- **Exercise description**:
Copy each line of the entries that includes the word "they".

- **Data**:
++++++
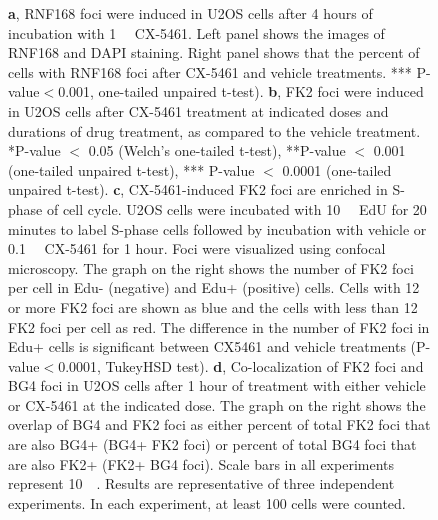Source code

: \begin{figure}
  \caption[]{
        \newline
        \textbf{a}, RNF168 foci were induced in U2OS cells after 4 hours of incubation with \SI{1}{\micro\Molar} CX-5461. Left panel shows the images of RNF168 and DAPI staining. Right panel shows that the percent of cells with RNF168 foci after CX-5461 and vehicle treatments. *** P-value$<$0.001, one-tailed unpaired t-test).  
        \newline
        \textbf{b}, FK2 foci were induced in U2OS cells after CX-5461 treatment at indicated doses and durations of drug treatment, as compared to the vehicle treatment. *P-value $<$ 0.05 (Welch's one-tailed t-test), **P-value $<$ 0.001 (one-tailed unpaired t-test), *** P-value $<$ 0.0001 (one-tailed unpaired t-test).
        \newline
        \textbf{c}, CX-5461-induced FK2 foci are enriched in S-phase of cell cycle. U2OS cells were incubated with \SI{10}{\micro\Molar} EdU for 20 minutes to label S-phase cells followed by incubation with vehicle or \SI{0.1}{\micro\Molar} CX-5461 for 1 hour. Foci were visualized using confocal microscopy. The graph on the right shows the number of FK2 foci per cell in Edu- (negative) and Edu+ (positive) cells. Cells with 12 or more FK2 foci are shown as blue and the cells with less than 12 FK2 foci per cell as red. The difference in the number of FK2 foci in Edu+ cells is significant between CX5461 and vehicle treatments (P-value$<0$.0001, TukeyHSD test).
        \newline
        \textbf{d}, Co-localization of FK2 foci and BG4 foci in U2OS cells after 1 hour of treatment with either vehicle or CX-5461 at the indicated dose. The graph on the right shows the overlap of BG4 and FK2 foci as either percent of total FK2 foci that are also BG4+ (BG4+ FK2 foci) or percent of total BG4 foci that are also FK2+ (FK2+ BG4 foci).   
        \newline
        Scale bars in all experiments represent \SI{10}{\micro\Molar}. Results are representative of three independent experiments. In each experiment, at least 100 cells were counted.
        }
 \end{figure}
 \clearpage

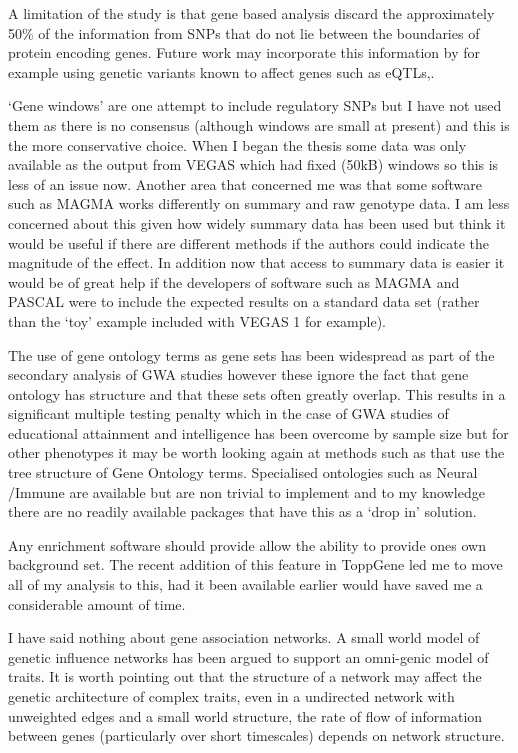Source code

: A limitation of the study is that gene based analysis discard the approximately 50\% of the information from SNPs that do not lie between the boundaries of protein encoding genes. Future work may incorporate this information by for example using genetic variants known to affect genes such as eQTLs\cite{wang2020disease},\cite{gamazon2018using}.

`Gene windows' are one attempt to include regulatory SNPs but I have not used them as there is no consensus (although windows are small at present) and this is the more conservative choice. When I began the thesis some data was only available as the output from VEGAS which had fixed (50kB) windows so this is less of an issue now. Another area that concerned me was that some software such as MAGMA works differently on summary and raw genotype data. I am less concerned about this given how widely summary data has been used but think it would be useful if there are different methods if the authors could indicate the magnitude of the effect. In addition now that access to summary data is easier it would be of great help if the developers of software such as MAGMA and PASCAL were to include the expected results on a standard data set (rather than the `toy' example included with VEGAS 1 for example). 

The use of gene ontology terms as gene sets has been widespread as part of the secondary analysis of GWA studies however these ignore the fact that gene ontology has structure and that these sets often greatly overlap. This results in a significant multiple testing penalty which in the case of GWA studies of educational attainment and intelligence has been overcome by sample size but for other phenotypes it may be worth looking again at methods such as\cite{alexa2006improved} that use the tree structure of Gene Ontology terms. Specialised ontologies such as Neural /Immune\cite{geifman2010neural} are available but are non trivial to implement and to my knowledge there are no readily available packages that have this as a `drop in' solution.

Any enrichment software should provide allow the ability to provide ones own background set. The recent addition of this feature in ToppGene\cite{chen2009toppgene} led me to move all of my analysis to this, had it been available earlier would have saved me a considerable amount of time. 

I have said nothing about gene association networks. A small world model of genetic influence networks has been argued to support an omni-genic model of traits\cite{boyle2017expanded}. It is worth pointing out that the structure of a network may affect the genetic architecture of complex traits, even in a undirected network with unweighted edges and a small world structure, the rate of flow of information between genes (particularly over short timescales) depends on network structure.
++++++
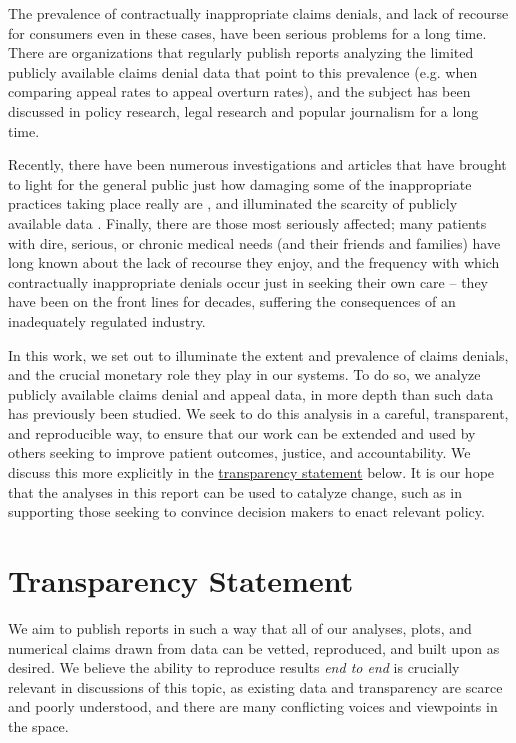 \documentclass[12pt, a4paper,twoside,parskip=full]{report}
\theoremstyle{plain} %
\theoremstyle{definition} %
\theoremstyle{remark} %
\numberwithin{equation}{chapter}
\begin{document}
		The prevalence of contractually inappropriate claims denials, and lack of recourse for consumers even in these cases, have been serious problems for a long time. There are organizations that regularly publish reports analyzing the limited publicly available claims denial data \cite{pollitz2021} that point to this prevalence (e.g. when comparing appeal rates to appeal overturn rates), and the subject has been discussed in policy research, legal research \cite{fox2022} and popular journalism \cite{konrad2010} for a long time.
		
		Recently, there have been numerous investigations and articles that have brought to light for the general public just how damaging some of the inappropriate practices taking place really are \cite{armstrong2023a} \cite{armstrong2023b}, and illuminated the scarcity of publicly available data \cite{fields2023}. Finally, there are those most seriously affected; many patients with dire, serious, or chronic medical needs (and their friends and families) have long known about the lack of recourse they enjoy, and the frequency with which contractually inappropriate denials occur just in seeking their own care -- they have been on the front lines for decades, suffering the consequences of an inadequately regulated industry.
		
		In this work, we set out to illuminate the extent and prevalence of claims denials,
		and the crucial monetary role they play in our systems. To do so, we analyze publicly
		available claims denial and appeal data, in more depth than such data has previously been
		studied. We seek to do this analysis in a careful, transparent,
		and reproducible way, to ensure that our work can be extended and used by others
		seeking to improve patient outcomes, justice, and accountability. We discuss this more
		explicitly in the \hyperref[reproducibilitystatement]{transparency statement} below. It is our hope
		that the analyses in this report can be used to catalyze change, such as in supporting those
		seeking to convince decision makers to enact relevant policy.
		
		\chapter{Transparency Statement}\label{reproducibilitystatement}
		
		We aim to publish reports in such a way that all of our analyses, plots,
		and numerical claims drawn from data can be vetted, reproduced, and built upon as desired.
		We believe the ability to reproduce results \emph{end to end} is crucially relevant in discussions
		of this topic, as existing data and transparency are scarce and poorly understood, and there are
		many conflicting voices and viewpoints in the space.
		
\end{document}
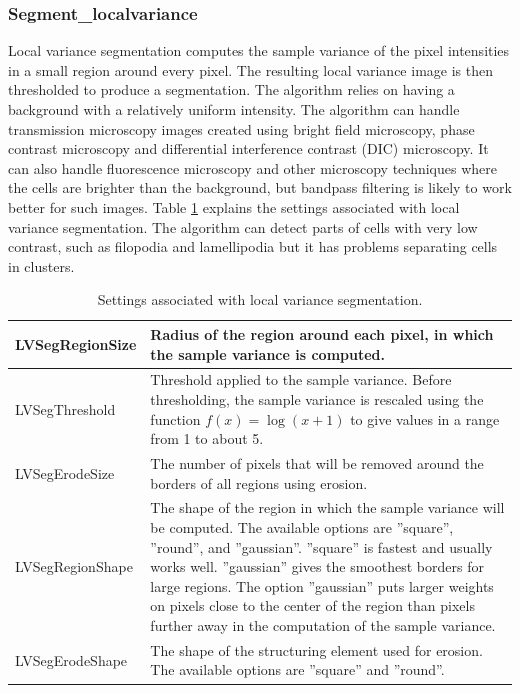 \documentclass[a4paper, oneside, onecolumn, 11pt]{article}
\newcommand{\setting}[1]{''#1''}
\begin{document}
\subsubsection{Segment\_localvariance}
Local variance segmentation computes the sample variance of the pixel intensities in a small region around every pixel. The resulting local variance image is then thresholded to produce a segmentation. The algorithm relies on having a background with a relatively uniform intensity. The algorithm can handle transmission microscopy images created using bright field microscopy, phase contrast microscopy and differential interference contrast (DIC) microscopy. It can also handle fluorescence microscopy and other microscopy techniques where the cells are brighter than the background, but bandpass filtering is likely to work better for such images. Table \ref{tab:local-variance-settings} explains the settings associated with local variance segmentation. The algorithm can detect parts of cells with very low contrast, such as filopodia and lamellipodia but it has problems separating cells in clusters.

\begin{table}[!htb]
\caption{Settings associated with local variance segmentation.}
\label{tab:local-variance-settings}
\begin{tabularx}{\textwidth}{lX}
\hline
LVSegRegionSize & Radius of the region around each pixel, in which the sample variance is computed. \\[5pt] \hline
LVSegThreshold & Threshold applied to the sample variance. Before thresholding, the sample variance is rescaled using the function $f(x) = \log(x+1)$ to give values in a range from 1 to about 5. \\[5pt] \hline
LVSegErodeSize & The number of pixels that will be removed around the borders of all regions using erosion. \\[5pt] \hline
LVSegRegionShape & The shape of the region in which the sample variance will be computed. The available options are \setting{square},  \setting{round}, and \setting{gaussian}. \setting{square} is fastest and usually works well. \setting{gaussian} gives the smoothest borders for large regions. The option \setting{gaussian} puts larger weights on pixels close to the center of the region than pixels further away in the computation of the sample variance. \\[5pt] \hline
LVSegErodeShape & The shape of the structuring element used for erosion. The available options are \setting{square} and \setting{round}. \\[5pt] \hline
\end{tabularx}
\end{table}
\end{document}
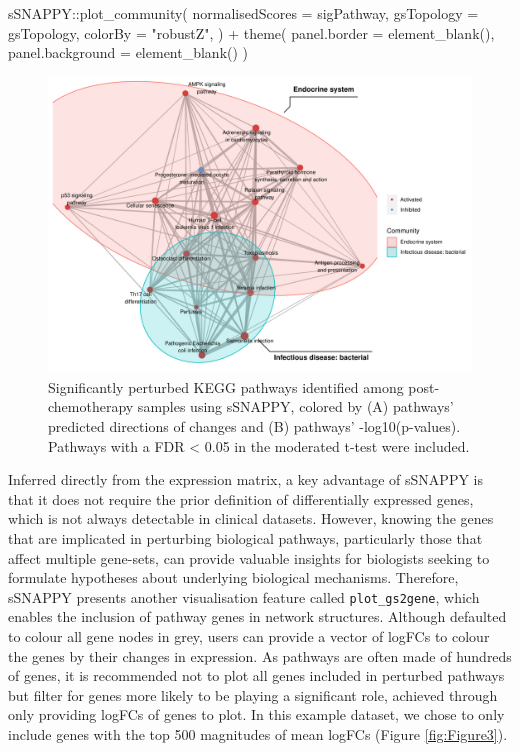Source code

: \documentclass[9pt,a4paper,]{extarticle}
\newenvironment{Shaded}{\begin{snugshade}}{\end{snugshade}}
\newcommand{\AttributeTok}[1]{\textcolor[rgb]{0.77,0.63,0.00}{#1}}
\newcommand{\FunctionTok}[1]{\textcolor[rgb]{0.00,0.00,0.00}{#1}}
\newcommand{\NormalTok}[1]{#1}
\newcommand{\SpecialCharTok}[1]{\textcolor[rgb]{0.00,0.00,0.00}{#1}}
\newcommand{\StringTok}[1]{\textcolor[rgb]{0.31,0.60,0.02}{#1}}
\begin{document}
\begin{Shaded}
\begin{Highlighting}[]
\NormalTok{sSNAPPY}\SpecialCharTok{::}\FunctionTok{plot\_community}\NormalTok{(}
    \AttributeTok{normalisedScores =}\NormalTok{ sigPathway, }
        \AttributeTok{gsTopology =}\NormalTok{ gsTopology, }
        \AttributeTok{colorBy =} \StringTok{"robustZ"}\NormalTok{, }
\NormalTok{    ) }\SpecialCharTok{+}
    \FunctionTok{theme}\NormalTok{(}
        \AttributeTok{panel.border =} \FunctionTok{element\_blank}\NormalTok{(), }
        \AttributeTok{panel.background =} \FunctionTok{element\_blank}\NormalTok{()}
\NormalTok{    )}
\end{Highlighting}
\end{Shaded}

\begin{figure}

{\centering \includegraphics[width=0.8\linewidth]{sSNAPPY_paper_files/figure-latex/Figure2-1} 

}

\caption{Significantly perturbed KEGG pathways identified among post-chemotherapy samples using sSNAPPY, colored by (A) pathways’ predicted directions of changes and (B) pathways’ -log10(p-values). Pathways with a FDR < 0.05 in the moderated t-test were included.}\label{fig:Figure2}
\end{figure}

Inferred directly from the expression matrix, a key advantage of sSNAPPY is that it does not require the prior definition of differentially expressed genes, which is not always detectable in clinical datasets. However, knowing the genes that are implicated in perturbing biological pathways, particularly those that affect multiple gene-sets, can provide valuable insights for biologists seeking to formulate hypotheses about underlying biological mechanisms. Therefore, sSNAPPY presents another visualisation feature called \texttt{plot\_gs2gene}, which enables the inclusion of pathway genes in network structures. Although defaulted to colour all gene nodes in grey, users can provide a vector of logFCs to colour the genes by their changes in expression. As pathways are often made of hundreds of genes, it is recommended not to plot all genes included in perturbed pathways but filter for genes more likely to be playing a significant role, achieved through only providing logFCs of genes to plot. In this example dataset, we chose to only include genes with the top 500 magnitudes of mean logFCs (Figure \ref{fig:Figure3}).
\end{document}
++++++
- **Reply to the task**:
		Recently, there have been numerous investigations and articles that have brought to light for the general public just how damaging some of the inappropriate practices taking place really are \cite{armstrong2023a} \cite{armstrong2023b}, and illuminated the scarcity of publicly available data \cite{fields2023}. Finally, there are those most seriously affected; many patients with dire, serious, or chronic medical needs (and their friends and families) have long known about the lack of recourse they enjoy, and the frequency with which contractually inappropriate denials occur just in seeking their own care -- they have been on the front lines for decades, suffering the consequences of an inadequately regulated industry.
		and the crucial monetary role they play in our systems. To do so, we analyze publicly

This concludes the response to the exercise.